産別最低賃金の2,000円の引き上げを要求

具体的な要求内容をみると、賃金では「開発・設計職基幹労働者」(30歳相当)における賃金水準の引き上げを、統一闘争の対象とする統一要求基準に設定。要求基準は、賃金体系の維持(現行個別賃金水準の確保)を図ったうえで、3,000円以上の水準改善を行うとした。また、産業別最低賃金(18歳見合い)も統一要求基準の対象に設定し、直接雇用の非正規労働者の公正処遇をめざすとともに、水準格差がある高卒初任給との差を埋めていく観点から、16万2,000円への引き上げを求める(現行水準から2,000円の引き上げ)。

もう1つの統一要求基準項目である年間一時金は、「賃金所得の一部としての〔安定的確保要素〕と企業業績による〔成果配分要素〕を総合的に勘案し、平均で年間5カ月分を中心とする」とし、産別ミニマム基準を例年どおり、年間4カ月分確保に設定した。

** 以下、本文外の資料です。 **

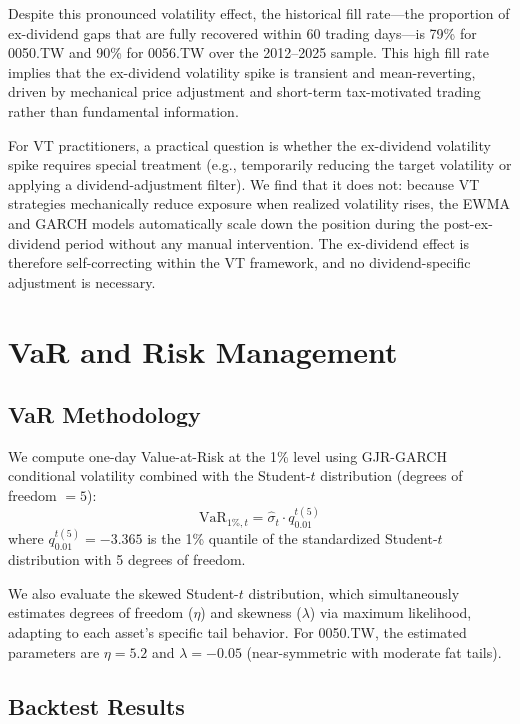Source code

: Despite this pronounced volatility effect, the historical fill rate---the proportion of ex-dividend gaps that are fully recovered within 60 trading days---is 79\% for 0050.TW and 90\% for 0056.TW over the 2012--2025 sample. This high fill rate implies that the ex-dividend volatility spike is transient and mean-reverting, driven by mechanical price adjustment and short-term tax-motivated trading rather than fundamental information.

For VT practitioners, a practical question is whether the ex-dividend volatility spike requires special treatment (e.g., temporarily reducing the target volatility or applying a dividend-adjustment filter). We find that it does not: because VT strategies mechanically reduce exposure when realized volatility rises, the EWMA and GARCH models automatically scale down the position during the post-ex-dividend period without any manual intervention. The ex-dividend effect is therefore self-correcting within the VT framework, and no dividend-specific adjustment is necessary.



\section{VaR and Risk Management}
\label{sec:var}

\subsection{VaR Methodology}

We compute one-day Value-at-Risk at the 1\% level using GJR-GARCH conditional volatility combined with the Student-$t$ distribution (degrees of freedom $= 5$):
\begin{equation}
\text{VaR}_{1\%,t} = \hat{\sigma}_t \cdot q_{0.01}^{t(5)}
\label{eq:var}
\end{equation}
where $q_{0.01}^{t(5)} = -3.365$ is the 1\% quantile of the standardized Student-$t$ distribution with 5 degrees of freedom.

We also evaluate the skewed Student-$t$ distribution, which simultaneously estimates degrees of freedom ($\eta$) and skewness ($\lambda$) via maximum likelihood, adapting to each asset's specific tail behavior. For 0050.TW, the estimated parameters are $\eta = 5.2$ and $\lambda = -0.05$ (near-symmetric with moderate fat tails).

\subsection{Backtest Results}

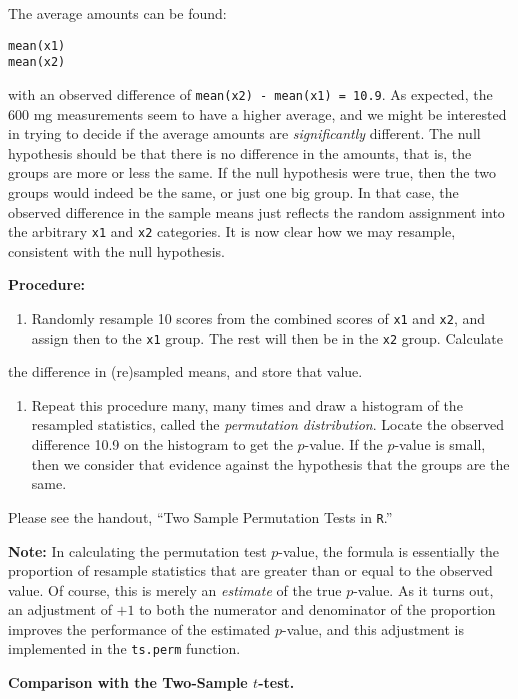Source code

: \documentclass[captions=tableheading]{scrbook}
\begin{document}
The average amounts can be found:

\begin{verbatim}
mean(x1)
mean(x2)
\end{verbatim}


with an observed difference of \texttt{mean(x2) - mean(x1) = 10.9}. As expected, the 600 mg measurements seem to have a higher average, and we might be interested in trying to decide if the average amounts are \emph{significantly} different. The null hypothesis should be that there is no difference in the amounts, that is, the groups are more or less the same. If the null hypothesis were true, then the two groups would indeed be the same, or just one big group. In that case, the observed difference in the sample means just reflects the random assignment into the arbitrary \texttt{x1} and \texttt{x2} categories.
It is now clear how we may resample, consistent with the null hypothesis.

\textbf{Procedure:}


\begin{enumerate}
\item Randomly resample 10 scores from the combined scores of \texttt{x1} and \texttt{x2}, and assign then to the \texttt{x1} group.  The rest will then be in the \texttt{x2} group. Calculate
\end{enumerate}
the difference in (re)sampled means, and store that value.  


\begin{enumerate}
\item Repeat this procedure many, many times and draw a histogram of the resampled statistics, called the \emph{permutation distribution}.  Locate the observed difference 10.9 on the histogram to get the $p$-value. If the $p$-value is small, then we consider that evidence against the hypothesis that the groups are the same.
\end{enumerate}
Please see the handout, ``Two Sample Permutation Tests in \texttt{R}.''

\textbf{Note:} In calculating the permutation test $p$-value, the formula is essentially the proportion of resample statistics that are greater than or equal to the observed value. Of course, this is merely an \emph{estimate} of the true $p$-value. As it turns out, an adjustment of $+1$ to both the numerator and denominator of the
proportion improves the performance of the estimated $p$-value, and this adjustment is implemented in the \texttt{ts.perm} function.

\textbf{Comparison with the Two-Sample $t$-test.}
\end{document}
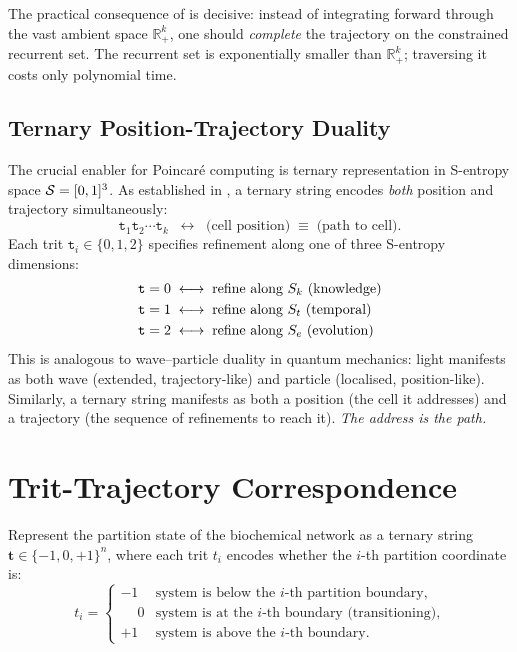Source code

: The practical consequence of  is decisive: instead of
integrating forward through the vast ambient space $\mathbb{R}^k_+$, one
should \emph{complete} the trajectory on the constrained recurrent set.  The
recurrent set is exponentially smaller than $\mathbb{R}^k_+$; traversing it
costs only polynomial time.

\subsection{Ternary Position-Trajectory Duality}

The crucial enabler for Poincaré computing is ternary representation in
S-entropy space $\Sspace = [0,1]^3$.  As established in
, a ternary string encodes \emph{both} position and
trajectory simultaneously:
\begin{equation}
    \mathtt{t}_1\mathtt{t}_2\cdots\mathtt{t}_k
    \;\;\longleftrightarrow\;\;
    \text{(cell position)} \;\equiv\; \text{(path to cell)}.
    \label{eq:ternary-duality}
\end{equation}
Each trit $\mathtt{t}_i \in \{0,1,2\}$ specifies refinement along one of three
S-entropy dimensions:
\begin{align*}
    \mathtt{t} = 0 &\;\longleftrightarrow\; \text{refine along } \Sk \text{ (knowledge)} \\
    \mathtt{t} = 1 &\;\longleftrightarrow\; \text{refine along } \St \text{ (temporal)} \\
    \mathtt{t} = 2 &\;\longleftrightarrow\; \text{refine along } \Se \text{ (evolution)}
\end{align*}
This is analogous to wave--particle duality in quantum mechanics: light
manifests as both wave (extended, trajectory-like) and particle (localised,
position-like).  Similarly, a ternary string manifests as both a position (the
cell it addresses) and a trajectory (the sequence of refinements to reach it).
\emph{The address is the path.}

\section{Trit-Trajectory Correspondence}
\label{sec:trit-traj}

\begin{definition}
\label{def:trit}
Represent the partition state of the biochemical network as a ternary string
$\mathbf{t} \in \{-1,0,+1\}^n$, where each trit $t_i$ encodes whether the
$i$-th partition coordinate is:
\[
    t_i = \begin{cases}
        -1 & \text{system is below the $i$-th partition boundary,} \\
        \phantom{-}0 & \text{system is at the $i$-th boundary (transitioning),} \\
        +1 & \text{system is above the $i$-th boundary.}
    \end{cases}
\]
\end{definition}

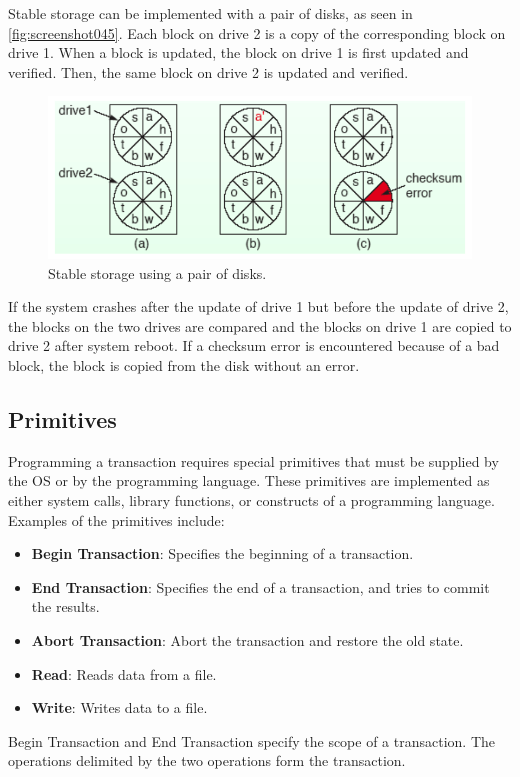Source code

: Stable storage can be implemented with a pair of disks, as seen in \autoref{fig:screenshot045}. Each block on drive 2 is a copy of the corresponding block on drive 1. When a block is updated, the block on drive 1 is first updated and verified. Then, the same block on drive 2 is updated and verified. 

\begin{figure}
\centering
\includegraphics[width=0.7\linewidth]{figures/screenshot045}
\caption{Stable storage using a pair of disks.}
\label{fig:screenshot045}
\end{figure}

If the system crashes after the update of drive 1 but before the update of drive 2, the blocks on the two drives are compared and the blocks on drive 1 are copied to drive 2 after system reboot. If a checksum error is encountered because of a bad block, the block is copied from the disk without an error. 

\subsection{Primitives}
Programming a transaction requires special primitives that must be supplied by the OS or by the programming language. These primitives are implemented as either system calls, library functions, or constructs of a programming language.  Examples of the primitives include: \begin{itemize}
\item \textbf{Begin Transaction}: Specifies the beginning of a transaction. 
\item \textbf{End Transaction}: Specifies the end of a transaction, and tries to commit the results. 
\item \textbf{Abort Transaction}: Abort the transaction and restore the old state.
\item \textbf{Read}: Reads data from a file. 
\item \textbf{Write}: Writes data to a file. 
\end{itemize}

Begin Transaction and End Transaction specify the scope of a transaction. The operations delimited by the two operations form the transaction.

一方、統一的に取り組むものの、ストライキの行使を背景とはしない「統一目標基準」では、製品組立職基幹労働者(35歳相当)の賃金の水準引き上げや、年齢別の最低賃金、高卒・大卒の初任給、技能職群(35歳相当)のミニマム基準で、それぞれ要求基準を設定した。製品組立職基幹労働者賃金の水準引き上げは、具体的な金額で設定することはせず、「開発・設計職の水準改善額に見合った額」とした。

電機連合は2015闘争から、統一闘争を強化する目的で、「何としても守るべき領域」と「各組合が業績や処遇実態を踏まえ、主体的に処遇改善に取り組む領域」の2つの領域を設定している。「何としても守るべき領域」は、賃金の引き上げや一時金、最低賃金が該当し、2017年闘争でもこれまでどおり、「不退転の決意で取りきらねばならない」要求項目に位置付けるとしている。一方、「主体的に処遇改善に取り組む領域」では、各組合が「達成プログラム」を立てて、それに向かって交渉を推進する。各組合が自らの労働条件の立ち位置を把握できるようにするための指標である「ベンチマーク指標」と、労働条件の達成の目標数値である「政策指標」を本部が作成し、提示する。なお、現行の開発・設計職基幹労働者賃金の「政策指標」は、「必達基準」が25万円、「到達基準」が27万円、「目標基準」が31万円、「中期的にめざす目標基準」が35万円となっている。

36協定特別条項の限度時間の引き下げも

総実労働時間の短縮に向けた取り組みでは、まず、電機連合の「労働時間対策指針」をもとに、適正な時間管理が行われているかどうか、各組合で労使協議する。36協定に関しては、電機連合が政策指標に設定している「特別条項における臨時的業務の限度時間 1カ月:80時間以下、1年:700時間以下」を実現していない組合は積極的に限度時間の引き下げに取り組むとしている。

労働契約法第18条に基づく有期契約労働者の無期転換への対応について、無期転換への対応状況を確認、把握したうえで、無期転換者を正社員とするよう求め、やむを得ず多様な正社員区分を設定する場合は、不合理な労働条件としないことを確認する。

シャープ労組が統一闘争からの離脱を申出

闘争体制では大手13組合で中央闘争組合(中闘組合)を構成。中闘組合は産別方針にしたがい、統一要求基準に設定された同一の水準改善額を会社側に要求し、ストライキの行使を背景に統一決着に向けて交渉を進める。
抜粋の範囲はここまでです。